A second order virtual node algorithm for Stokes flow problems with interfacial forces, discontinuous material properties and irregular domains

We present numerical methods for the solution of the Stokes equations that handle interfacial discontinuities, discontinuous material properties and irregular domains. The discretization couples a Lagrangian representation of the material interface with Eulerian representations of the fluid velocity and pressure. The methods are efficient, easy to implement and yield discretely divergence-free velocities that are second order accurate in L∞. For the special case of continuous fluid viscosity, we present a method that decouples the Stokes equations into three Poisson interface problems which we use the techniques in Bedrossian (2010) [1] to solve. We also solve a fourth Poisson equation to enforce a discrete divergence free condition in this case. We discretize all equations using an embedded approach on a uniform MAC grid employing virtual nodes and duplicated cells at the interfaces. These additional degrees of freedom allow for accurate resolution of discontinuities in the fluid stress at the material interface. In the case of discontinuous viscosity, we require a Lagrange multiplier term to enforce continuity of the fluid velocity. We provide a novel discretization of this term that accurately resolves constant pressure null modes. We show that the accurate resolution of these modes significantly improves performance.
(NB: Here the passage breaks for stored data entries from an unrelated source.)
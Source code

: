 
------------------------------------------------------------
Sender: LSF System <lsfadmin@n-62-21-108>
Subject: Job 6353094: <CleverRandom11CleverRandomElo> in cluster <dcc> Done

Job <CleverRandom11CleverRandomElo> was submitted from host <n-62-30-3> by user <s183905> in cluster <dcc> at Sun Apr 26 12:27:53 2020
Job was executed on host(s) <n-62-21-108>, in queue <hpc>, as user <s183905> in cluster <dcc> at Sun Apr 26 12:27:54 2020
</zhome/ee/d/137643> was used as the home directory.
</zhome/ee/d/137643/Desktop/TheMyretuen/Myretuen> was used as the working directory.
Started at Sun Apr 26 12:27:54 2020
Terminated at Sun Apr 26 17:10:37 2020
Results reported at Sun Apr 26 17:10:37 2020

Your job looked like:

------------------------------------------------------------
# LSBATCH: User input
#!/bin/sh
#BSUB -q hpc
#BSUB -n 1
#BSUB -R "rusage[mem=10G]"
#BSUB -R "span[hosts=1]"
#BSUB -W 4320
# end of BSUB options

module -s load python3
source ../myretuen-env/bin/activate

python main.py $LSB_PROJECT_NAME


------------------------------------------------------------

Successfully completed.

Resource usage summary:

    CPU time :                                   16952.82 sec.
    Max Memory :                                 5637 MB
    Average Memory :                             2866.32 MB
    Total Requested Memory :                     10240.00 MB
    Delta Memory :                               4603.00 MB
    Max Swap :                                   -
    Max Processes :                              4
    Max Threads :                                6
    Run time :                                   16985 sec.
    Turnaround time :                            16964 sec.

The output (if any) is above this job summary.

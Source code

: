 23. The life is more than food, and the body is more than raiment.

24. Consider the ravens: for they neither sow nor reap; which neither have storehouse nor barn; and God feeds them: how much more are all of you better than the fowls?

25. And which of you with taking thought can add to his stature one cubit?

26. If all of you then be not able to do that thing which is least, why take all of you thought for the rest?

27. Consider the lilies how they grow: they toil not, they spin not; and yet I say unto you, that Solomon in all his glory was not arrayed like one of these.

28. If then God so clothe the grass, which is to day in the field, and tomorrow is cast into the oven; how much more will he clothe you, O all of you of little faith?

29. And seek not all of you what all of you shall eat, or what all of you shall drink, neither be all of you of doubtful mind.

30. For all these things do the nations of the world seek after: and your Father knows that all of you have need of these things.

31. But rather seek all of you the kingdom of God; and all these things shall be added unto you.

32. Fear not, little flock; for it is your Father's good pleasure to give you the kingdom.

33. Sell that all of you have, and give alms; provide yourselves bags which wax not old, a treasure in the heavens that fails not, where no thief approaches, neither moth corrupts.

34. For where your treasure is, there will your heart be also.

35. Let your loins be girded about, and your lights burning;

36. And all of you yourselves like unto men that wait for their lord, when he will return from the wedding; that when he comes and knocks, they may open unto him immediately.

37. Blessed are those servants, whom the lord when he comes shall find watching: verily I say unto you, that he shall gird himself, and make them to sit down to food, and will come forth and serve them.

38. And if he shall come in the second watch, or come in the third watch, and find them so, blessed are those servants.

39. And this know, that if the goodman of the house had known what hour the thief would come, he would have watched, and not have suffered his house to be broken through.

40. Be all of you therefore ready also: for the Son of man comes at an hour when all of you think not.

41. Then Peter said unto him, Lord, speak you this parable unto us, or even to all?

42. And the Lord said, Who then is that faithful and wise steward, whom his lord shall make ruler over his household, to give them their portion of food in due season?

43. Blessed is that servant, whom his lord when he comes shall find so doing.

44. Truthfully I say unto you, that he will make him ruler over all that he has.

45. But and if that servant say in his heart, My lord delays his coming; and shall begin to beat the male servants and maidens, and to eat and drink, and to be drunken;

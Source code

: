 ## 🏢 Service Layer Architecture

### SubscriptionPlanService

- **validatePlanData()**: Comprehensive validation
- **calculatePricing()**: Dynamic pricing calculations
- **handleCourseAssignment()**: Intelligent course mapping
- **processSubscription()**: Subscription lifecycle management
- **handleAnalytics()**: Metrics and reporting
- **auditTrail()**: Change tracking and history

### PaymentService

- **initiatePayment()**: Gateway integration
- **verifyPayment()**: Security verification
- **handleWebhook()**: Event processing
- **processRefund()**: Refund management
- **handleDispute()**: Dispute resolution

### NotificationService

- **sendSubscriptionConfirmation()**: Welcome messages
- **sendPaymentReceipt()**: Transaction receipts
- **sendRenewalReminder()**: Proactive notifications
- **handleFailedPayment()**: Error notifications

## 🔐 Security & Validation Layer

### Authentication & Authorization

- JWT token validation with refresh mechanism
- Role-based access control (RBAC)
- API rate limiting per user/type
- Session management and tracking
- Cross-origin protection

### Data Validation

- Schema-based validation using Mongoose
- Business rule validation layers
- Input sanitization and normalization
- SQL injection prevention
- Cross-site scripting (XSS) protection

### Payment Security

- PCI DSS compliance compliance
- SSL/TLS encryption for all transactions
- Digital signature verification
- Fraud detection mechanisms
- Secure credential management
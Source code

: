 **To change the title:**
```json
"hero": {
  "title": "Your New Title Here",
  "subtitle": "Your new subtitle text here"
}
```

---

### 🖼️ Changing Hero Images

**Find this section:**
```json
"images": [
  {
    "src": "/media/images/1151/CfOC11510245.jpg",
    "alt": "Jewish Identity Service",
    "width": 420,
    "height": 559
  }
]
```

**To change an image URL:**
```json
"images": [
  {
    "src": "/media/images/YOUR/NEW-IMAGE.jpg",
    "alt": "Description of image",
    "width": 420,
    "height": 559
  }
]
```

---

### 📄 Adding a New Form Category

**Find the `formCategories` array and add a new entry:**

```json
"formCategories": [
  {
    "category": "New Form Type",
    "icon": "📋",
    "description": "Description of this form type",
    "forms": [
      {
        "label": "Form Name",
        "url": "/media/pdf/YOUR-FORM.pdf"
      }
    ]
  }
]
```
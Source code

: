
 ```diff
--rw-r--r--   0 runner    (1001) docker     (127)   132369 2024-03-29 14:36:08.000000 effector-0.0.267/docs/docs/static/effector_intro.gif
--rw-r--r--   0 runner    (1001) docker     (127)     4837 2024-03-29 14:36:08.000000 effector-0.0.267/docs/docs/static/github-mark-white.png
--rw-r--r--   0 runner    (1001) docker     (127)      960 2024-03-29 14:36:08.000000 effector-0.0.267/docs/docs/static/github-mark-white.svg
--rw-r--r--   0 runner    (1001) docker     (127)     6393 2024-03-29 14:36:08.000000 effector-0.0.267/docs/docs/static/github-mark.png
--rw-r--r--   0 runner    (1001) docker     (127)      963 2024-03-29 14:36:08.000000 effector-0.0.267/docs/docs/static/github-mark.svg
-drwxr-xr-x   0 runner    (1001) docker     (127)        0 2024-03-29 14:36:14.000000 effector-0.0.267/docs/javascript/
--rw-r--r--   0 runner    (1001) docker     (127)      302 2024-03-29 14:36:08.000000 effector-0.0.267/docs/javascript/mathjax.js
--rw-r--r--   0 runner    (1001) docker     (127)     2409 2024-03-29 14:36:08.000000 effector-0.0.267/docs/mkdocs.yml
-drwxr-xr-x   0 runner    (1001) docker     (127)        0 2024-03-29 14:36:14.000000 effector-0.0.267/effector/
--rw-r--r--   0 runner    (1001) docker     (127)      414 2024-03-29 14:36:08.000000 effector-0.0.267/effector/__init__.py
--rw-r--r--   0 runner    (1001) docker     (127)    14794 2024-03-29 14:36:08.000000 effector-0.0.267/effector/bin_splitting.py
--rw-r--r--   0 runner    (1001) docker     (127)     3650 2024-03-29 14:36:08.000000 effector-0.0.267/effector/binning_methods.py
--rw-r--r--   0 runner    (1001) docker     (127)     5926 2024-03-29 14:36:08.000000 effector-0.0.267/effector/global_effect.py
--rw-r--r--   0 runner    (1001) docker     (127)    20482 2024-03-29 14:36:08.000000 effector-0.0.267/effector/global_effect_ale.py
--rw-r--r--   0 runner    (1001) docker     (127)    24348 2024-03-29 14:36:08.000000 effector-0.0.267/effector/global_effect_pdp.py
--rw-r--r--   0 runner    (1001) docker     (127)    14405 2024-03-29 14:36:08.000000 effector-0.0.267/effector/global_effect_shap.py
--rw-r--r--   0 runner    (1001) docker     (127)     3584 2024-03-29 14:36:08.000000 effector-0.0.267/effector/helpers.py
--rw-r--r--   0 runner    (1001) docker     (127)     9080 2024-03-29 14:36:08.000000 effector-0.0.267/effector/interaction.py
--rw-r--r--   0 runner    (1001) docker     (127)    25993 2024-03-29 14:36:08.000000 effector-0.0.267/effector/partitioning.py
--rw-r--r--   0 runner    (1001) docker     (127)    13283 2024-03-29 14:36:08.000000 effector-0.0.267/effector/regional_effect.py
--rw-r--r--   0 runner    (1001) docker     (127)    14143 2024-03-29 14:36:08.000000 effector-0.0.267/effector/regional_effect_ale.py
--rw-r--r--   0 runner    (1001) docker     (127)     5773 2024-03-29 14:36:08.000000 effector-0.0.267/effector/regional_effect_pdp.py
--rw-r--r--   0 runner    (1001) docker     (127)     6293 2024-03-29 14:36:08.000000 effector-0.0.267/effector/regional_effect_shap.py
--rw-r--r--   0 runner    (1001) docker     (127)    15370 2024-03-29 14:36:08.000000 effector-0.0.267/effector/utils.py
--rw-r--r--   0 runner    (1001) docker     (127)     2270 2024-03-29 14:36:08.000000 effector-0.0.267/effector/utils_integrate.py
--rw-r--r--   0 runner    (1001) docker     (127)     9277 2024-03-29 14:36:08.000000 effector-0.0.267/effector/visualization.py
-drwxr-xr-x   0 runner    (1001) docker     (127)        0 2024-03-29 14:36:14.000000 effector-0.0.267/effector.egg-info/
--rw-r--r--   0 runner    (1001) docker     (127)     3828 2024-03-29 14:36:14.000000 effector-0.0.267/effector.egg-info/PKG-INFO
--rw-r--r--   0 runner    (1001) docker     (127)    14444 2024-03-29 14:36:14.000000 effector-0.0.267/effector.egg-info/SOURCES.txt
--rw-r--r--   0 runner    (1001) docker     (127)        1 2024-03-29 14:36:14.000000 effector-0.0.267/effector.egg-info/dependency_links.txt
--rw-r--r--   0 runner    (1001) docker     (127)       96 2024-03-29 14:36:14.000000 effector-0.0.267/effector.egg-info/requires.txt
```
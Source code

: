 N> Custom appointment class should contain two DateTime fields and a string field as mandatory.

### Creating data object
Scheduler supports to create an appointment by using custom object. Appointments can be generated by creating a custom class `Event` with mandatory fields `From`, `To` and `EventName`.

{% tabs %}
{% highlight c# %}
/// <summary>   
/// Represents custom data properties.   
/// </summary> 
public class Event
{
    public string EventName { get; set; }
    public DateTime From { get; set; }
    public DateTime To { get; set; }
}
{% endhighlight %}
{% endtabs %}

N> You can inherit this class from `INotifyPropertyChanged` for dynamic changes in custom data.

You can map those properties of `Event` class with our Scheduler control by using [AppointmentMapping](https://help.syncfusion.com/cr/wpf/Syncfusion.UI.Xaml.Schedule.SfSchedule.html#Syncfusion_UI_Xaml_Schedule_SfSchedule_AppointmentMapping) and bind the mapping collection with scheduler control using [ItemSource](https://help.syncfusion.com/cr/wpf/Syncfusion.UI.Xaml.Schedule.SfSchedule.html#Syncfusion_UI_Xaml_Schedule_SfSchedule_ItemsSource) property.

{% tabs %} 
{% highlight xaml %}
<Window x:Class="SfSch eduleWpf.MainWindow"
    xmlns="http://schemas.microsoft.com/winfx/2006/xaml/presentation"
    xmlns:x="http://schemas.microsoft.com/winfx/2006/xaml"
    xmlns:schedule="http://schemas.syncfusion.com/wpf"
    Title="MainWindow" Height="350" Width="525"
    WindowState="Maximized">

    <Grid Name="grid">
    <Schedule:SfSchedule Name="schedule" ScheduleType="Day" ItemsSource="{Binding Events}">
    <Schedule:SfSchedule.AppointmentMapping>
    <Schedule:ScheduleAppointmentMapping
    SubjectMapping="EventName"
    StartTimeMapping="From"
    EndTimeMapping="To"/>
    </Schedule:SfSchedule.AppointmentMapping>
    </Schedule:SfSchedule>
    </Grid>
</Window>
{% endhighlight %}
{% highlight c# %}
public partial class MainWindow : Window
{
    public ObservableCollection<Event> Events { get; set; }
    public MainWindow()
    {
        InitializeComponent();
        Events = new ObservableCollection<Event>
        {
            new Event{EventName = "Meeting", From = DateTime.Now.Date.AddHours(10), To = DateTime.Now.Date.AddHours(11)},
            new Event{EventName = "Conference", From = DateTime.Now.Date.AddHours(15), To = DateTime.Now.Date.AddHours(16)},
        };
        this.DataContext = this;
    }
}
The discrete coupled equations for the velocity, pressure and Lagrange multipliers are in the form of a symmetric KKT system. However, if both fluids have the same viscosity then all four linear systems involved are symmetric positive definite with three of the four having the standard 5-point Laplace stencil everywhere. Numerical results indicate second order accuracy for the velocities and first order accuracy for the pressure in the general case. For the continuous viscosity case, numerical results indicate second order accuracy for both velocities and pressure.